Task to carry out:
Search the records for lines that contain the word "then". Copy them all.

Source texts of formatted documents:
-=-=-=-=-

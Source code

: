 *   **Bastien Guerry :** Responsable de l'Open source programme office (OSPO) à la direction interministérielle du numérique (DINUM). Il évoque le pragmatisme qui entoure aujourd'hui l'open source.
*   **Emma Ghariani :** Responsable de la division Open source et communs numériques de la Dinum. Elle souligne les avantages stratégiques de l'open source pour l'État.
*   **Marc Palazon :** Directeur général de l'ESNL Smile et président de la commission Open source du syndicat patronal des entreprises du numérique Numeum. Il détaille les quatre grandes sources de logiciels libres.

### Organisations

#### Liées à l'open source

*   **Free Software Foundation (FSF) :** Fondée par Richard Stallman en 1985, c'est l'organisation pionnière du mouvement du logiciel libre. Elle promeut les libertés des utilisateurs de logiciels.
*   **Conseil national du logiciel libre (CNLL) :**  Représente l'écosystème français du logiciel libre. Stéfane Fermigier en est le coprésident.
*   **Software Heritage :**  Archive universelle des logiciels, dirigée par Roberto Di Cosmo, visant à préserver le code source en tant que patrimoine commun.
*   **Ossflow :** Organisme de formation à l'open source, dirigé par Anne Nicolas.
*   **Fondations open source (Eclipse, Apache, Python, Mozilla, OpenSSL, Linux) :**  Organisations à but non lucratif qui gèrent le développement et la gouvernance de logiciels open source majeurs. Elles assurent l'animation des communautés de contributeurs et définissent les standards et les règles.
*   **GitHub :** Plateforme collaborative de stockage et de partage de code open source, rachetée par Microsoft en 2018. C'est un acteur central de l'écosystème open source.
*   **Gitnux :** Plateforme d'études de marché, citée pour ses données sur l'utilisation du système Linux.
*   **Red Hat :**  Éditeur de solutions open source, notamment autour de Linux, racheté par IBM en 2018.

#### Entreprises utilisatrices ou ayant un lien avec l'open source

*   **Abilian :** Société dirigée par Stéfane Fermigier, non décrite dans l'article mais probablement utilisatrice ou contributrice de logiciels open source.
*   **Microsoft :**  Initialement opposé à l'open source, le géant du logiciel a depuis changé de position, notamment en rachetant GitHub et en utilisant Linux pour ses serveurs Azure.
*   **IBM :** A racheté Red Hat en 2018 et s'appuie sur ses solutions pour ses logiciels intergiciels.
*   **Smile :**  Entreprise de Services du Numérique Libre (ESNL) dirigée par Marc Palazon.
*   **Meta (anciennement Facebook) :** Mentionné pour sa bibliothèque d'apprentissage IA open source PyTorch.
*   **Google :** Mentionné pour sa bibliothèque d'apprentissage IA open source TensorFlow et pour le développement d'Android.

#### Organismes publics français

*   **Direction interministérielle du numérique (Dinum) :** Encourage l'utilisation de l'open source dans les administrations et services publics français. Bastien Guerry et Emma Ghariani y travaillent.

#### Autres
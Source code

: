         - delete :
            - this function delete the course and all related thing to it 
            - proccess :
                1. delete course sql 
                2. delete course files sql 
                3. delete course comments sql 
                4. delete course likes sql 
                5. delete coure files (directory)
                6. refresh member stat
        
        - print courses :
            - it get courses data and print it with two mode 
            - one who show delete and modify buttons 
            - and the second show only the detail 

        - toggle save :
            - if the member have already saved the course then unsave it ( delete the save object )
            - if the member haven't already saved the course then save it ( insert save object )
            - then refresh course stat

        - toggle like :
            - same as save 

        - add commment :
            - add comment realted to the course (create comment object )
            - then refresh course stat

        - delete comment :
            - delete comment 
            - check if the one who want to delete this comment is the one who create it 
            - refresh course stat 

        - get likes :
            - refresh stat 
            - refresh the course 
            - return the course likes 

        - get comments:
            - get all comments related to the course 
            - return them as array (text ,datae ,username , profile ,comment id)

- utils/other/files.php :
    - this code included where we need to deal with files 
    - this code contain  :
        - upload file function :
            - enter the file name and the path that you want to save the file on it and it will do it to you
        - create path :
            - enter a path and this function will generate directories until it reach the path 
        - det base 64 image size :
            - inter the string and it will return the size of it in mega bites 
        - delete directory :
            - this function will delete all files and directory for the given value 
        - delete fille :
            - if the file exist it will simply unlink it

-=-=-=-=-

Finished task:
            - if the member have already saved the course then unsave it ( delete the save object )
            - if the member haven't already saved the course then save it ( insert save object )
            - then refresh course stat
            - then refresh course stat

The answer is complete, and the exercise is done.